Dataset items
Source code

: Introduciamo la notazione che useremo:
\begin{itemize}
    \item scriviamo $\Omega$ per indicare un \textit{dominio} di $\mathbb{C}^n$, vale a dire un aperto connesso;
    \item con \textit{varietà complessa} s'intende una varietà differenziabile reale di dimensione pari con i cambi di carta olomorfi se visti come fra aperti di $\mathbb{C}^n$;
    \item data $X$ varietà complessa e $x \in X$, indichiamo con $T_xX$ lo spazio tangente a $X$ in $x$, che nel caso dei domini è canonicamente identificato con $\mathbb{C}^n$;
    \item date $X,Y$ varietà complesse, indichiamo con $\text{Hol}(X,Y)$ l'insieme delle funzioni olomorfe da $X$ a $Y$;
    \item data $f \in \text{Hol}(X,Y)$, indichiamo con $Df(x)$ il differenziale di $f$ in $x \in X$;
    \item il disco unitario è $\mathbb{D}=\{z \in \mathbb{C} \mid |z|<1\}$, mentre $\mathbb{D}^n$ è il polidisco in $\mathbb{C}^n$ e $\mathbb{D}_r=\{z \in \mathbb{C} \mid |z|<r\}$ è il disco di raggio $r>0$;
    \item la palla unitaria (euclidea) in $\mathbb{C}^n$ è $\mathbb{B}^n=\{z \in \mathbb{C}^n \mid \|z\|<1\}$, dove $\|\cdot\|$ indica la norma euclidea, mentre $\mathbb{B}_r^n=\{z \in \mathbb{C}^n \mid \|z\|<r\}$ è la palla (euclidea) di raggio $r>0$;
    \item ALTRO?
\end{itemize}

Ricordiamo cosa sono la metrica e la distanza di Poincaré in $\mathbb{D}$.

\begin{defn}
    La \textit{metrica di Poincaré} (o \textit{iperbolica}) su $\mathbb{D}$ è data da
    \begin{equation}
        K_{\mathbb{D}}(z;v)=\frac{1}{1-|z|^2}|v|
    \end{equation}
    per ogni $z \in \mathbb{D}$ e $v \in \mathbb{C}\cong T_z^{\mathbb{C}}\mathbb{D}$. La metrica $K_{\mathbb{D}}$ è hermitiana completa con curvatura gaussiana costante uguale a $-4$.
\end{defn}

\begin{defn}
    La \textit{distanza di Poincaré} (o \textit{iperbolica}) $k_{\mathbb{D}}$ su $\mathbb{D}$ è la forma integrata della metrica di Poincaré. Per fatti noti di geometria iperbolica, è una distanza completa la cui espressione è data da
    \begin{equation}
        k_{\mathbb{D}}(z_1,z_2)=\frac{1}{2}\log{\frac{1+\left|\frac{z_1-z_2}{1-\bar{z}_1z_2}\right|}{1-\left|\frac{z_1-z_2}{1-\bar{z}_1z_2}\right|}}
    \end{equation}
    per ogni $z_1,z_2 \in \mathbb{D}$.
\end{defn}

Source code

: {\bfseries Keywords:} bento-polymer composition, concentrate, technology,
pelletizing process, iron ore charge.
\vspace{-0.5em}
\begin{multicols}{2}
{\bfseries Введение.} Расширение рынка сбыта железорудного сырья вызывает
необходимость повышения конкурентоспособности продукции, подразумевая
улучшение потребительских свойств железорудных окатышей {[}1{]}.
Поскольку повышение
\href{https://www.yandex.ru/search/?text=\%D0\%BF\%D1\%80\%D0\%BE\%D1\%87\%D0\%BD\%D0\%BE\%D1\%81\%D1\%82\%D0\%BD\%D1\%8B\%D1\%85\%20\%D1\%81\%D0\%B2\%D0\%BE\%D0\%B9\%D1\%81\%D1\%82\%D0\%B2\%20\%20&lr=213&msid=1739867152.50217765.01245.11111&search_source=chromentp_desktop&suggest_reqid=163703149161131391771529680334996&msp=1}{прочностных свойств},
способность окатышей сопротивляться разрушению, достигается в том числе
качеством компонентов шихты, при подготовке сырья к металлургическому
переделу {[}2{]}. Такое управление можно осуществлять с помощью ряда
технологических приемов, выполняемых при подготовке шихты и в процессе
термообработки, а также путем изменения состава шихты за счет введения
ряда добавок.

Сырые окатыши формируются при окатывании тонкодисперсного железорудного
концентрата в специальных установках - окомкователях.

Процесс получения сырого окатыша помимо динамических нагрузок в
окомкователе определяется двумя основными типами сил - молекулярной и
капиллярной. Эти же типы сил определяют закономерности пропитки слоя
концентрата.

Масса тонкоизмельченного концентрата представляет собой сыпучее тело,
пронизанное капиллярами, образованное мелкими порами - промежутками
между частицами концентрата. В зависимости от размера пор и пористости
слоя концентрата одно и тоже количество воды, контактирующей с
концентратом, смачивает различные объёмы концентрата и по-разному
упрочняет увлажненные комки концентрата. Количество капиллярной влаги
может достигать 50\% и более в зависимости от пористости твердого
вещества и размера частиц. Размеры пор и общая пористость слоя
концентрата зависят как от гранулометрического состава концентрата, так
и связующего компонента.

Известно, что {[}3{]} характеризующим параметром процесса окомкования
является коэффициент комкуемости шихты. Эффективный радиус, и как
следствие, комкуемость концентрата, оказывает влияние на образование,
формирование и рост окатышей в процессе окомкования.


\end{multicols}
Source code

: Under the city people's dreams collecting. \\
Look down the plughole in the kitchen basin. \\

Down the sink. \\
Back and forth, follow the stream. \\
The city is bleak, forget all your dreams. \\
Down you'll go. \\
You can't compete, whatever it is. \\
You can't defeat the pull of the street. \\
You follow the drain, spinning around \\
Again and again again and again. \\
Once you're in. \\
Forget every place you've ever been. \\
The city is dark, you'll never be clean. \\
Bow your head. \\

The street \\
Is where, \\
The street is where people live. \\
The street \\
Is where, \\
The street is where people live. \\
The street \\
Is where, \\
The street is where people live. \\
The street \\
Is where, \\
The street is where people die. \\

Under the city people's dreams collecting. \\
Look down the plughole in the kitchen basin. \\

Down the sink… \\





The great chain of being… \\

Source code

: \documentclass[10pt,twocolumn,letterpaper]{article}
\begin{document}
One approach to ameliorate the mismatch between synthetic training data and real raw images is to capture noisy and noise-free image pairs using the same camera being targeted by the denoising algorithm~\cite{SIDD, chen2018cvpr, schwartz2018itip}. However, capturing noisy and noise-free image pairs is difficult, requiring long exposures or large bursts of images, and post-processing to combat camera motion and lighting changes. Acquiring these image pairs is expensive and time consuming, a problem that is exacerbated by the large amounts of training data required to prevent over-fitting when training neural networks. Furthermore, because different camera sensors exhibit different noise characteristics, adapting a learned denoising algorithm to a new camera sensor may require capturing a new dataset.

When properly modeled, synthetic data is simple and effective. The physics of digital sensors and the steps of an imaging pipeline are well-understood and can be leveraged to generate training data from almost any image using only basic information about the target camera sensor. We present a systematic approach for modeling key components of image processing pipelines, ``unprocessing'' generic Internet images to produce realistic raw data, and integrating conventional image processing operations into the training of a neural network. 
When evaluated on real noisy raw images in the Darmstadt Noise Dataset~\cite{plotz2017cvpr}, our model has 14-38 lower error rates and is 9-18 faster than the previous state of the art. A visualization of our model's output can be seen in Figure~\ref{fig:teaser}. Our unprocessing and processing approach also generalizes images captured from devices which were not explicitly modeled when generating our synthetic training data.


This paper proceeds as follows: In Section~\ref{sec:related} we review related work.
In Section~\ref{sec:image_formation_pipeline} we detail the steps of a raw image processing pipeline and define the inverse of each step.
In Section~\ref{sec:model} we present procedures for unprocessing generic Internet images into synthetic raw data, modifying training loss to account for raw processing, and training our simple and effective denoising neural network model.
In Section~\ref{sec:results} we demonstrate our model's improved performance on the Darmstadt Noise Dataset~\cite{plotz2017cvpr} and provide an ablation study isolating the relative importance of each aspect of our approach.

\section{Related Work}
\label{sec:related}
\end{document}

__Work to complete__:
Print the records again in full, exactly as they appear above.

__Reply to the exercise__:
Source code

: Introduciamo la notazione che useremo:
\begin{itemize}
    \item scriviamo $\Omega$ per indicare un \textit{dominio} di $\mathbb{C}^n$, vale a dire un aperto connesso;
    \item con \textit{varietà complessa} s'intende una varietà differenziabile reale di dimensione pari con i cambi di carta olomorfi se visti come fra aperti di $\mathbb{C}^n$;
    \item data $X$ varietà complessa e $x \in X$, indichiamo con $T_xX$ lo spazio tangente a $X$ in $x$, che nel caso dei domini è canonicamente identificato con $\mathbb{C}^n$;
    \item date $X,Y$ varietà complesse, indichiamo con $\text{Hol}(X,Y)$ l'insieme delle funzioni olomorfe da $X$ a $Y$;
    \item data $f \in \text{Hol}(X,Y)$, indichiamo con $Df(x)$ il differenziale di $f$ in $x \in X$;
    \item il disco unitario è $\mathbb{D}=\{z \in \mathbb{C} \mid |z|<1\}$, mentre $\mathbb{D}^n$ è il polidisco in $\mathbb{C}^n$ e $\mathbb{D}_r=\{z \in \mathbb{C} \mid |z|<r\}$ è il disco di raggio $r>0$;
    \item la palla unitaria (euclidea) in $\mathbb{C}^n$ è $\mathbb{B}^n=\{z \in \mathbb{C}^n \mid \|z\|<1\}$, dove $\|\cdot\|$ indica la norma euclidea, mentre $\mathbb{B}_r^n=\{z \in \mathbb{C}^n \mid \|z\|<r\}$ è la palla (euclidea) di raggio $r>0$;
    \item ALTRO?
\end{itemize}

Ricordiamo cosa sono la metrica e la distanza di Poincaré in $\mathbb{D}$.

\begin{defn}
    La \textit{metrica di Poincaré} (o \textit{iperbolica}) su $\mathbb{D}$ è data da
    \begin{equation}
        K_{\mathbb{D}}(z;v)=\frac{1}{1-|z|^2}|v|
    \end{equation}
    per ogni $z \in \mathbb{D}$ e $v \in \mathbb{C}\cong T_z^{\mathbb{C}}\mathbb{D}$. La metrica $K_{\mathbb{D}}$ è hermitiana completa con curvatura gaussiana costante uguale a $-4$.
\end{defn}

\begin{defn}
    La \textit{distanza di Poincaré} (o \textit{iperbolica}) $k_{\mathbb{D}}$ su $\mathbb{D}$ è la forma integrata della metrica di Poincaré. Per fatti noti di geometria iperbolica, è una distanza completa la cui espressione è data da
    \begin{equation}
        k_{\mathbb{D}}(z_1,z_2)=\frac{1}{2}\log{\frac{1+\left|\frac{z_1-z_2}{1-\bar{z}_1z_2}\right|}{1-\left|\frac{z_1-z_2}{1-\bar{z}_1z_2}\right|}}
    \end{equation}
    per ogni $z_1,z_2 \in \mathbb{D}$.
\end{defn}

Source code

: {\bfseries Keywords:} bento-polymer composition, concentrate, technology,
pelletizing process, iron ore charge.
\vspace{-0.5em}
\begin{multicols}{2}
{\bfseries Введение.} Расширение рынка сбыта железорудного сырья вызывает
необходимость повышения конкурентоспособности продукции, подразумевая
улучшение потребительских свойств железорудных окатышей {[}1{]}.
Поскольку повышение
\href{https://www.yandex.ru/search/?text=\%D0\%BF\%D1\%80\%D0\%BE\%D1\%87\%D0\%BD\%D0\%BE\%D1\%81\%D1\%82\%D0\%BD\%D1\%8B\%D1\%85\%20\%D1\%81\%D0\%B2\%D0\%BE\%D0\%B9\%D1\%81\%D1\%82\%D0\%B2\%20\%20&lr=213&msid=1739867152.50217765.01245.11111&search_source=chromentp_desktop&suggest_reqid=163703149161131391771529680334996&msp=1}{прочностных свойств},
способность окатышей сопротивляться разрушению, достигается в том числе
качеством компонентов шихты, при подготовке сырья к металлургическому
переделу {[}2{]}. Такое управление можно осуществлять с помощью ряда
технологических приемов, выполняемых при подготовке шихты и в процессе
термообработки, а также путем изменения состава шихты за счет введения
ряда добавок.

Сырые окатыши формируются при окатывании тонкодисперсного железорудного
концентрата в специальных установках - окомкователях.

Процесс получения сырого окатыша помимо динамических нагрузок в
окомкователе определяется двумя основными типами сил - молекулярной и
капиллярной. Эти же типы сил определяют закономерности пропитки слоя
концентрата.

Масса тонкоизмельченного концентрата представляет собой сыпучее тело,
пронизанное капиллярами, образованное мелкими порами - промежутками
между частицами концентрата. В зависимости от размера пор и пористости
слоя концентрата одно и тоже количество воды, контактирующей с
концентратом, смачивает различные объёмы концентрата и по-разному
упрочняет увлажненные комки концентрата. Количество капиллярной влаги
может достигать 50\% и более в зависимости от пористости твердого
вещества и размера частиц. Размеры пор и общая пористость слоя
концентрата зависят как от гранулометрического состава концентрата, так
и связующего компонента.

Известно, что {[}3{]} характеризующим параметром процесса окомкования
является коэффициент комкуемости шихты. Эффективный радиус, и как
следствие, комкуемость концентрата, оказывает влияние на образование,
формирование и рост окатышей в процессе окомкования.


\end{multicols}
Source code

: Under the city people's dreams collecting. \\
Look down the plughole in the kitchen basin. \\

Down the sink. \\
Back and forth, follow the stream. \\
The city is bleak, forget all your dreams. \\
Down you'll go. \\
You can't compete, whatever it is. \\
You can't defeat the pull of the street. \\
You follow the drain, spinning around \\
Again and again again and again. \\
Once you're in. \\
Forget every place you've ever been. \\
The city is dark, you'll never be clean. \\
Bow your head. \\

The street \\
Is where, \\
The street is where people live. \\
The street \\
Is where, \\
The street is where people live. \\
The street \\
Is where, \\
The street is where people live. \\
The street \\
Is where, \\
The street is where people die. \\

Under the city people's dreams collecting. \\
Look down the plughole in the kitchen basin. \\

Down the sink… \\





The great chain of being… \\

Source code

: \documentclass[10pt,twocolumn,letterpaper]{article}
\begin{document}
One approach to ameliorate the mismatch between synthetic training data and real raw images is to capture noisy and noise-free image pairs using the same camera being targeted by the denoising algorithm~\cite{SIDD, chen2018cvpr, schwartz2018itip}. However, capturing noisy and noise-free image pairs is difficult, requiring long exposures or large bursts of images, and post-processing to combat camera motion and lighting changes. Acquiring these image pairs is expensive and time consuming, a problem that is exacerbated by the large amounts of training data required to prevent over-fitting when training neural networks. Furthermore, because different camera sensors exhibit different noise characteristics, adapting a learned denoising algorithm to a new camera sensor may require capturing a new dataset.

When properly modeled, synthetic data is simple and effective. The physics of digital sensors and the steps of an imaging pipeline are well-understood and can be leveraged to generate training data from almost any image using only basic information about the target camera sensor. We present a systematic approach for modeling key components of image processing pipelines, ``unprocessing'' generic Internet images to produce realistic raw data, and integrating conventional image processing operations into the training of a neural network. 
When evaluated on real noisy raw images in the Darmstadt Noise Dataset~\cite{plotz2017cvpr}, our model has 14-38 lower error rates and is 9-18 faster than the previous state of the art. A visualization of our model's output can be seen in Figure~\ref{fig:teaser}. Our unprocessing and processing approach also generalizes images captured from devices which were not explicitly modeled when generating our synthetic training data.


This paper proceeds as follows: In Section~\ref{sec:related} we review related work.
In Section~\ref{sec:image_formation_pipeline} we detail the steps of a raw image processing pipeline and define the inverse of each step.
In Section~\ref{sec:model} we present procedures for unprocessing generic Internet images into synthetic raw data, modifying training loss to account for raw processing, and training our simple and effective denoising neural network model.
In Section~\ref{sec:results} we demonstrate our model's improved performance on the Darmstadt Noise Dataset~\cite{plotz2017cvpr} and provide an ablation study isolating the relative importance of each aspect of our approach.

\section{Related Work}
\label{sec:related}
\end{document}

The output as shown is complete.